Paul Harvey, assistant professor of management at the University of New Hampshire, and Kenneth Harris, assistant professor of management at Indiana University Southeast, investigated behavior of workers who feel entitled and how their behavior impacts job-related emotions, such as frustration. The researchers were especially interested in how frustration by entitlement-minded workers can affect other actions, such as abusing co-workers and engaging in political behavior in the workplace. The researchers also looked at how managers and organizational leaders can mitigate the effects of entitlement through more communication. They surveyed 223 full-time employees from a variety of organizations. The average age of the sample was 42.8 years and the gender composition was 45 percent male and 55 percent female. Participants reported an average of 10.1 years of tenure at their current employers.

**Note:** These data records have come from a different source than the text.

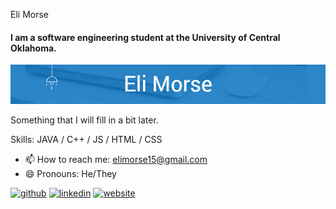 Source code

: Eli Morse
#### I am a software engineering student at the University of Central Oklahoma.
![I am a software engineering student at the University of Central Oklahoma.](https://github.com/EsromGile/EsromGile/blob/main/eli-morse-banner.png)

Something that I will fill in a bit later.

Skills: JAVA / C++ / JS / HTML / CSS

- 📫 How to reach me: elimorse15@gmail.com 
- 😄 Pronouns: He/They 


[<img src='https://cdn.jsdelivr.net/npm/simple-icons@3.0.1/icons/github.svg' alt='github' height='40'>](https://github.com/EsromGile)  [<img src='https://cdn.jsdelivr.net/npm/simple-icons@3.0.1/icons/linkedin.svg' alt='linkedin' height='40'>](https://www.linkedin.com/in/eli-morse-743335228/)  [<img src='https://cdn.jsdelivr.net/npm/simple-icons@3.0.1/icons/icloud.svg' alt='website' height='40'>](https://esromgile.github.io)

The researchers found that individuals with strong entitlement-driven self-perceptions can feel more frustrated and dissatisfied with their work lives than employees with a more objective view of their relative worth and their contributions. The entitled employees also engaged in abusive workplace behaviors such as insulting, breaking promises and spreading rumors about co-workers in response to job-related frustration. They also were more likely to engage in political behaviors such as ingratiation, self-promotion and doing favors. While such political behaviors often are considered acceptable to draw attention to employees who have earned such recognition, the researchers note that these behaviors also can be used to promote favoritism and influence an inequitable distribution of rewards.
“Entitled employees are prone to experiencing relatively high levels of job-related frustration. Unfortunately, supervisors who increase communication with such employees can increase, rather than decrease, employee frustration. This finding gives us some insight about how managers might choose, or in this case not choose, to deal with entitled subordinates,” Harvey says.